05 October 2011

USPTO Receives 850 Fast-Track Applications in First Week

uspto-logo-bullet We wrote recently about the passage of the US patent reform legislation (‘America Invents’), and its potential impact on non-US applicants (see US Patent Reform Passes, Simplifying Life for Foreign Applicants).

Among the many changes to US patent law brought about by America Invents is the introduction of prioritised examination of patent applications, also known as the ‘fast track’, or ‘track 1’.  The prospect of a multi-track examination process was first raised by USPTO Director David Kappos last year (see USPTO Multi-Track Examination Proposal & Non-US Applicants), in which applicants would be able to choose between ‘normal’ examination (‘track 2’), delayed examination (‘track 3’) and – upon payment of a suitable fee – prioritised examination (‘track 1’).

In fact, fast-track examination almost went into effect earlier this year, but was abandoned when it became apparent that there was no guarantee that the USPTO would be able to keep the corresponding additional fees necessary to fund the program.

However, with the passage of America Invents, fast-track examination has been implemented, and as of 26 September 2011 is available to all new applications.


The program provides for an applicant to pay a US$4800.00 fee (or US$2400.00 for ‘small entities’) to place an application on the fast track, whereby the USPTO will endeavour to achieve final disposition of the application (i.e. allowance or final rejection) within an average period of 12 months.

In addition to payment of the fee, the applicant must also comply with certain further obligations in order to enter and remain within the program.  The application must have no more than four independent claims, and 30 claims in total.  Furthermore, the applicant must respond to any office action within the initial three-month period following the date of issue.  The normal extensions of up to six months are available, but if the applicant does not respond within the initial period the application will drop out of the fast-track (i.e. being placed on the examiner’s ‘standard docket’, for those familiar with USPTO procedure).

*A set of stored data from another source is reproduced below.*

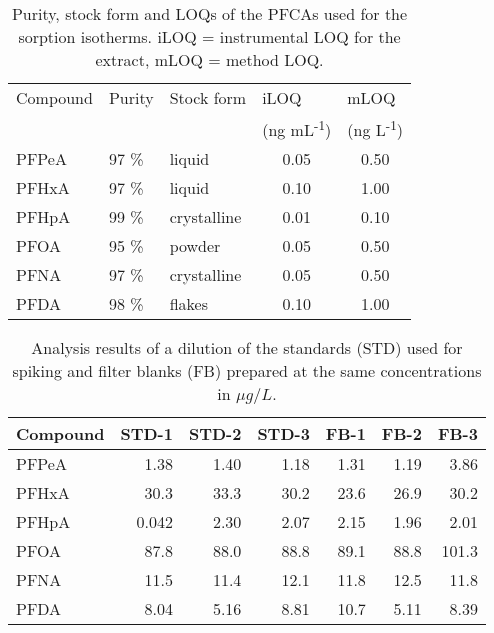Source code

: \begin{table}[hb]
    \centering
    \caption{Purity, stock form and LOQs of the PFCAs used for the sorption isotherms. iLOQ = instrumental LOQ for  the extract, mLOQ = method LOQ.}
    \label{apptab:LOQ}
    \begin{tabular}{@{}lllcc@{}}
    \toprule
    \multicolumn{1}{l}{Compound}  & \multicolumn{1}{l}{Purity}  & \multicolumn{1}{l}{Stock form} & \multicolumn{1}{l}{iLOQ} & \multicolumn{1}{l}{mLOQ}  \\ 
    & & & \multicolumn{1}{l}{(ng mL\textsuperscript{-1})}  & \multicolumn{1}{l}{(ng L\textsuperscript{-1})} \\ \midrule
     PFPeA  & 97 \%   & liquid      & 0.05 & 0.50   \\
     PFHxA  & 97 \%   & liquid      & 0.10 & 1.00   \\
     PFHpA  & 99 \%   & crystalline & 0.01 & 0.10   \\
     PFOA   & 95 \%   & powder      & 0.05 & 0.50   \\
     PFNA   & 97 \%   & crystalline & 0.05 & 0.50   \\
     PFDA   & 98 \%   & flakes      & 0.10 & 1.00   \\ \bottomrule
    \end{tabular}
\end{table}


\begin{table}
\centering
\caption{Analysis results of a dilution of the standards (STD) used for spiking and filter blanks (FB) prepared at the same concentrations in $\mu g/L$.}
\label{apptab:FB}
\begin{tabular}{lrrrrrr} \toprule
Compound & \multicolumn{1}{c}{STD-1} & \multicolumn{1}{c}{STD-2} & \multicolumn{1}{c}{STD-3} & \multicolumn{1}{c}{FB-1} & \multicolumn{1}{c}{FB-2} & \multicolumn{1}{c}{FB-3} \\ \midrule
PFPeA & 1.38 & 1.40 & 1.18 & 1.31 & 1.19 & 3.86 \\
PFHxA & 30.3 & 33.3 & 30.2 & 23.6 & 26.9 & 30.2 \\
PFHpA & 0.042 & 2.30 & 2.07 & 2.15 & 1.96 & 2.01 \\
PFOA & 87.8 & 88.0 & 88.8 & 89.1 & 88.8 & 101.3 \\
PFNA & 11.5 & 11.4 & 12.1 & 11.8 & 12.5 & 11.8 \\
PFDA & 8.04 & 5.16 & 8.81 & 10.7 & 5.11 & 8.39 \\ \bottomrule
\end{tabular}
\end{table}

As noted above, the new prioritised examination program commenced on 26 September 2011.  Yesterday (3 October 2011, US time) the USPTO communicated via its official Twitter account (@uspto) that it had received 850 fast-track patent applications in the first week!

On the positive side, that is a total of up to US$4,080,000.00 in additional fees (depending upon whether any of the applications were by small entities).  However, there is currently no guarantee that the USPTO will be able to access this additional revenue for the purposes of hiring additional examiners in order to support the program without impacting upon the pendency of non-fast-tracked applications.  Ultimate control of the PTO budget still resides with the US Congress.

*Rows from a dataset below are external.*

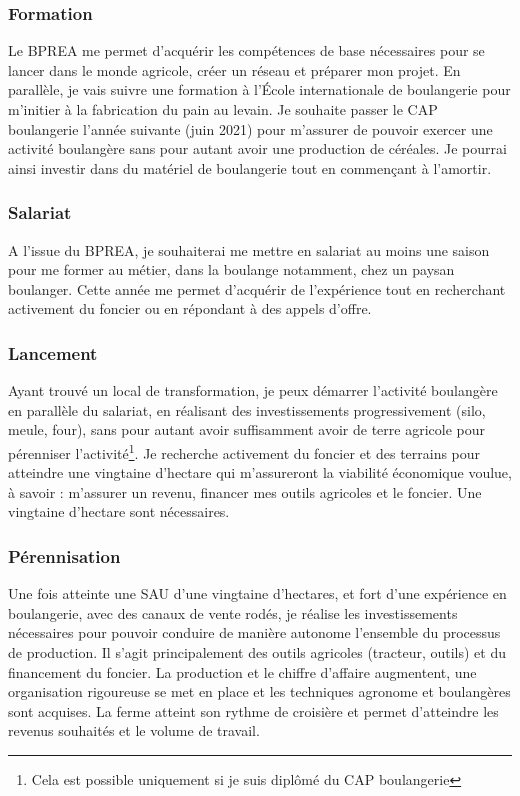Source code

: \documentclass{article}
\begin{document}
\subsubsection*{Formation}

Le BPREA me permet d'acquérir les compétences de base nécessaires pour se lancer dans le monde agricole, créer un réseau et préparer mon projet. En parallèle, je vais suivre une formation à l'École internationale de boulangerie pour m'initier à la fabrication du pain au levain. Je souhaite passer le CAP boulangerie l'année suivante (juin 2021) pour m'assurer de pouvoir exercer une activité boulangère sans pour autant avoir une production de céréales. Je pourrai ainsi investir dans du matériel de boulangerie tout en commençant à l'amortir.

\subsubsection*{Salariat}

A l'issue du BPREA, je souhaiterai me mettre en salariat au moins une saison pour me former au métier, dans la boulange notamment, chez un paysan boulanger. Cette année me permet d'acquérir de l'expérience tout en recherchant activement du foncier ou en répondant à des appels d'offre.  

\subsubsection*{Lancement}

Ayant trouvé un local de transformation, je peux démarrer l'activité boulangère en parallèle du salariat, en réalisant des investissements progressivement (silo, meule, four), sans pour autant avoir suffisamment avoir de terre agricole pour pérenniser l'activité\footnote{Cela est possible uniquement si je suis diplômé du CAP boulangerie}. Je recherche activement du foncier et des terrains pour atteindre une vingtaine d'hectare qui m'assureront la viabilité économique voulue, à savoir : m'assurer un revenu, financer mes outils agricoles et le foncier. Une vingtaine d'hectare sont nécessaires. 

\subsubsection*{Pérennisation}

Une fois atteinte une SAU d'une vingtaine d'hectares, et fort d'une expérience en boulangerie, avec des canaux de vente rodés, je réalise les investissements nécessaires pour pouvoir conduire de manière autonome l'ensemble du processus de production. Il s'agit principalement des outils agricoles (tracteur, outils) et du financement du foncier. La production et le chiffre d'affaire augmentent, une organisation rigoureuse se met en place et les techniques agronome et boulangères sont acquises. La ferme atteint son rythme de croisière et permet d'atteindre les revenus souhaités et le volume de travail. 
\end{document}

And, as of right now, the USPTO clearly does not have the numbers of experienced examiners to maintain patent quality, and keep up with the rate of new regular filings.  It is therefore very difficult to believe that this influx of fast-tracked applications, requiring rapid disposition by skilled examiners, will not have any impact on the examination of applications on the normal track.  Even if the USPTO commences hiring of new examiners right away, they will still require extensive training – which is, of course, also a task for the more-experienced examiners who are also best-placed to handle the fast-track applications.

It is possible that the initial rush of fast-track applications is the result of applicants seeing the writing on the wall for some period prior to the passage of America Invents, and holding off filing new applications in order to take advantage of the new program.  If so, then the rate of fast-track filings should fall off within a few weeks, hopefully to something more manageable.

But if not, we wonder whether it is only a matter of time before the ‘fast track’ becomes the new ‘regular track’, which in turn becomes the ‘slow track’?  We also wonder what impact all of this will have on existing accelerated examination mechanisms, such as the Patent Prosecution Highway (PPH) programs?